I built a free self-hosted memory system for Claude CLI — replaces Supermemory/Mem0/Zep

#vscode #ai

## What it does

Hybrid search: FTS5 full-text + vector similarity + importance + recency + access frequency
4 memory types (static, dynamic, episodic, semantic)
4 importance levels (critical → low)
Memory deduplication & auto-merge
Memory graph — link related memories together
Time-decay scoring (recent memories rank higher)
Auto semantic chunking for long texts
LLM-based fact extraction from conversations
Soft delete + restore
Export/import, bulk ops

## Claude CLI integration

MCP server with 8 tools (search, add, update, delete, profile, list, link, stats)
Claude automatically loads your profile at session start
Memories persist across sessions in SQLite
Drop-in .mcp.json — just restart Claude Code

## Also works with any AI app

Vercel AI SDK middleware (6 tools)
OpenAI middleware (auto-inject memories)
Framework-agnostic wrapper (Anthropic, Gemini, Ollama, anything)

## Tech

SQLite + FTS5 + better-sqlite3
5 embedding options (local BM25, OpenAI, Ollama, hybrid)
Zero cloud dependencies
36 tests, all passing

It's a single-folder drop-in. No Docker, no cloud, no API keys needed.

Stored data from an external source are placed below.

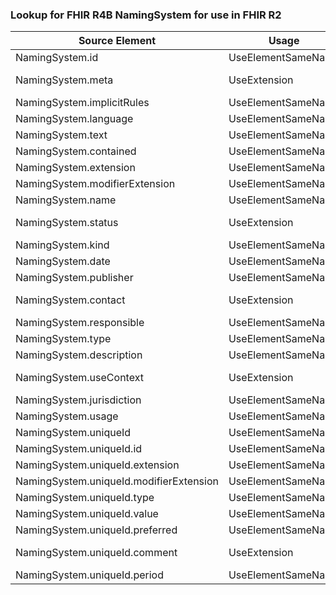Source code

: ### Lookup for FHIR R4B NamingSystem for use in FHIR R2

| Source Element | Usage | Target |
| -------------- | ----- | ------ |
| NamingSystem.id | UseElementSameName | NamingSystem.id |
| NamingSystem.meta | UseExtension | http://hl7.org/fhir/4.3/StructureDefinition/extension-NamingSystem.meta |
| NamingSystem.implicitRules | UseElementSameName | NamingSystem.implicitRules |
| NamingSystem.language | UseElementSameName | NamingSystem.language |
| NamingSystem.text | UseElementSameName | NamingSystem.text |
| NamingSystem.contained | UseElementSameName | NamingSystem.contained |
| NamingSystem.extension | UseElementSameName | NamingSystem.extension |
| NamingSystem.modifierExtension | UseElementSameName | NamingSystem.modifierExtension |
| NamingSystem.name | UseElementSameName | NamingSystem.name |
| NamingSystem.status | UseExtension | http://hl7.org/fhir/4.3/StructureDefinition/extension-NamingSystem.status |
| NamingSystem.kind | UseElementSameName | NamingSystem.kind |
| NamingSystem.date | UseElementSameName | NamingSystem.date |
| NamingSystem.publisher | UseElementSameName | NamingSystem.publisher |
| NamingSystem.contact | UseExtension | http://hl7.org/fhir/4.3/StructureDefinition/extension-NamingSystem.contact |
| NamingSystem.responsible | UseElementSameName | NamingSystem.responsible |
| NamingSystem.type | UseElementSameName | NamingSystem.type |
| NamingSystem.description | UseElementSameName | NamingSystem.description |
| NamingSystem.useContext | UseExtension | http://hl7.org/fhir/4.3/StructureDefinition/extension-NamingSystem.useContext |
| NamingSystem.jurisdiction | UseElementSameName | NamingSystem.useContext |
| NamingSystem.usage | UseElementSameName | NamingSystem.usage |
| NamingSystem.uniqueId | UseElementSameName | NamingSystem.uniqueId |
| NamingSystem.uniqueId.id | UseElementSameName | NamingSystem.uniqueId.id |
| NamingSystem.uniqueId.extension | UseElementSameName | NamingSystem.uniqueId.extension |
| NamingSystem.uniqueId.modifierExtension | UseElementSameName | NamingSystem.uniqueId.modifierExtension |
| NamingSystem.uniqueId.type | UseElementSameName | NamingSystem.uniqueId.type |
| NamingSystem.uniqueId.value | UseElementSameName | NamingSystem.uniqueId.value |
| NamingSystem.uniqueId.preferred | UseElementSameName | NamingSystem.uniqueId.preferred |
| NamingSystem.uniqueId.comment | UseExtension | http://hl7.org/fhir/4.3/StructureDefinition/extension-NamingSystem.uniqueId.comment |
| NamingSystem.uniqueId.period | UseElementSameName | NamingSystem.uniqueId.period |

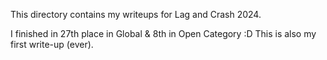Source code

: This directory contains my writeups for Lag and Crash 2024.

I finished in 27th place in Global & 8th in Open Category :D
This is also my first write-up (ever).


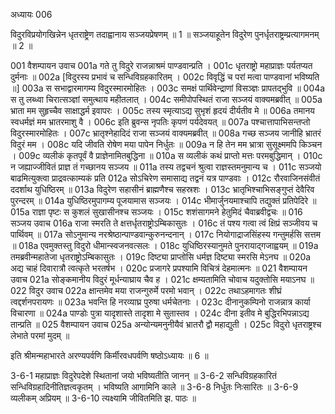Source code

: अध्यायः 006

विदुरविप्रयोगखिन्नेन धृतराष्ट्रेण तदाह्वानाय सञ्जयप्रेषणम् ॥ 1 ॥ सञ्जयाहूतेन विदुरेण पुनर्धृतराष्ट्रम्प्रत्यागमनम् ॥ 2 ॥

001	वैशम्पायन उवाच 
001a	गते तु विदुरे राजन्नाश्रमं पाण्डवान्प्रति ।
001c	धृतराष्ट्रो महाप्राज्ञः पर्यतप्यत दुर्मनाः ॥
002a	[विदुरस्य प्रभावं च सन्धिविग्रहकारितम् ।
002c	विवृद्धिं च परां मत्वा पाण्डवानां भविष्यति ॥]
003a	स सभाद्वारमागम्य विदुरस्मारमोहितः ।
003c	समक्षं पार्थिवेन्द्राणां विसञ्ज्ञः प्रापतद्भुवि ॥
004a	स तु लब्ध्वा चिरात्सञ्ज्ञां समुत्थाय महीतलात् ।
004c	समीपोपस्थितं राजा सञ्जयं वाक्यमब्रवीत् ॥
005a	भ्राता मम सुहृच्चैव साक्षाद्धर्म इवापरः ।
005c	तस्य स्मृत्याऽद्य सुभृशं हृदयं दीर्यतीव मे ॥
006a	तमानय स्वधर्मज्ञं मम भ्रातरमाशु वै ।
006c	इति ब्रुवन्स नृपतिः कृपणं पर्यदेवयत् ॥
007a	पश्चात्तापाभिसन्तप्तो विदुरस्मारमोहितः ।
007c	भ्रातृश्नेहादिदं राजा सञ्जयं वाक्यमब्रवीत् ॥
008a	गच्छ सञ्जय जानीहि भ्रातरं विदुरं मम ।
008c	यदि जीवति रोषेण मया पापेन निर्धुतः ॥
009a	न हि तेन मम भ्रात्रा सुसूक्ष्ममपि किञ्चन ।
009c	व्यलीकं कृतपूर्वं वै प्राज्ञेनामितबुद्धिना ॥
010a	स व्यलीकं कथं प्राप्तो मत्तः परमबुद्धिमान् ।
010c	न जह्याज्जीवितं प्राज्ञ तं गच्छानय सञ्जय ॥
011a	तस्य तद्वचनं श्रुत्वा राज्ञस्तमनुमान्य च ।
011c	सञ्जयो बाढमित्युक्त्वा प्राद्रवत्काम्यकं प्रति
012a	सोऽचिरेण समासाद्य तद्वनं यत्र पाण्डवाः ।
012c	रौरवाजिनसंवीतं ददर्शाथ युधिष्ठिरम् ॥
013a	विदुरेण सहासीनं ब्राह्मणैश्च सहस्रशः ।
013c	भ्रातृभिश्चाभिसङ्गुप्तं देवैरिव पुरन्दरम् ॥
014a	युधिष्ठिरमुपागम्य पूजयामास सञ्जयः ।
014c	भीमार्जुनयमाश्चापि तद्युक्तं प्रतिपेदिरे ॥
015a	राज्ञा पृष्टः स कुशलं सुखासीनश्च सञ्जयः ।
015c	शशंसागमने हेतुमिदं चैवाब्रवीद्वचः ॥
016	सञ्जय उवाच 
016a	राजा स्मरति ते क्षत्तर्धृतराष्ट्रोऽम्बिकासुतः ।
016c	तं पश्य गत्वा त्वं क्षिप्रं सञ्जीवय च पार्थिवम् ॥
017a	सोऽनुमान्य नरश्रेष्ठान्पाण्डवान्कुरुनन्दनान् ।
017c	नियोगाद्राजसिंहस्य गन्तुमर्हसि सत्तम ॥
018a	एवमुक्तस्तु विदुरो धीमान्स्वजनवत्सलः ।
018c	युधिष्ठिरस्यानुमते पुनरायाद्गजाह्वयम् ॥
019a	तमब्रवीन्महातेजा धृतराष्ट्रोऽम्बिकासुतः ।
019c	दिष्ट्या प्राप्तोसि धर्मज्ञ दिष्ट्या स्मरसि मेऽनघ ॥
020a	अद्य चाहं दिवारात्रौ त्वत्कृते भरतर्षभ ।
020c	प्रजागरे प्रपश्यामि विचित्रं देहमात्मनः ॥
021	वैशम्पायन उवाच 
021a	सोङ्कमानीय विदुरं मूर्धन्याघ्राय चैव ह ।
021c	क्षम्यतामिति चोवाच यदुक्तोसि मयाऽनघ ॥
022	विदुर उवाच 
022a	क्षान्तमेव मया राजन्गुरुर्मे परमो भवान् ।
022c	तथाऽहमागतः शीघ्रं त्वद्दर्शनपरायणः ॥
023a	भवन्ति हि नरव्याघ्र पुरुषा धर्मचेतनाः ।
023c	दीनानुकम्पिनो राजन्नात्र कार्या विचारणा ॥
024a	पाण्डोः पुत्रा यादृशास्ते तादृशा मे सुतास्तव ।
024c	दीना इतीव मे बुद्धिरभिपन्नाऽद्य तान्प्रति ॥
025	वैशम्पायन उवाच 
025a	अन्योन्यमनुनीयैवं भ्रातरौ द्वौ महाद्युती ।
025c	विदुरो धृतराष्ट्रश्च लेभाते परमां मुदम् ॥

इति श्रीमन्महाभारते अरण्यपर्वणि किर्मीरवधपर्वणि षष्ठोऽध्यायः ॥ 6 ॥

3-6-1 महाप्राज्ञः विदुरेपदेशे स्थितानां जयो भविष्यतीति जानन् ॥ 3-6-2 सन्धिविग्रहकारितं सन्धिविग्रहादिनीतिज्ञत्वकृतम् । भविष्यति आगामिनि काले ॥ 3-6-8 निर्धुतः निःसारितः ॥ 3-6-9 व्यलीकम् अप्रियम् ॥ 3-6-10 त्यक्ष्यामि जीवितमिति झ. पाठः ॥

GitHub: https://github.com/blockmandev/ai-memory

Would love feedback from the community. What features would you add?

Top comments (1)

Ned C • Feb 13

The hybrid search approach is smart. Most memory systems I've seen go all-in on either vector similarity or keyword search, and both have blind spots on their own. FTS5 for exact recall + vectors for semantic similarity covers the gaps nicely.

Curious about the deduplication logic. When two memories are semantically similar but phrased differently (like "use named exports" vs "avoid default exports"), does the merge preserve both framings or pick one? In my experience with .cursorrules files, the negative framing ("never do X") and positive framing ("always do Y") produce different model behavior even when they mean the same thing to a human.

The zero-cloud-dependency angle is a big deal too. Running memory through an external API defeats the purpose when you're trying to keep project context local.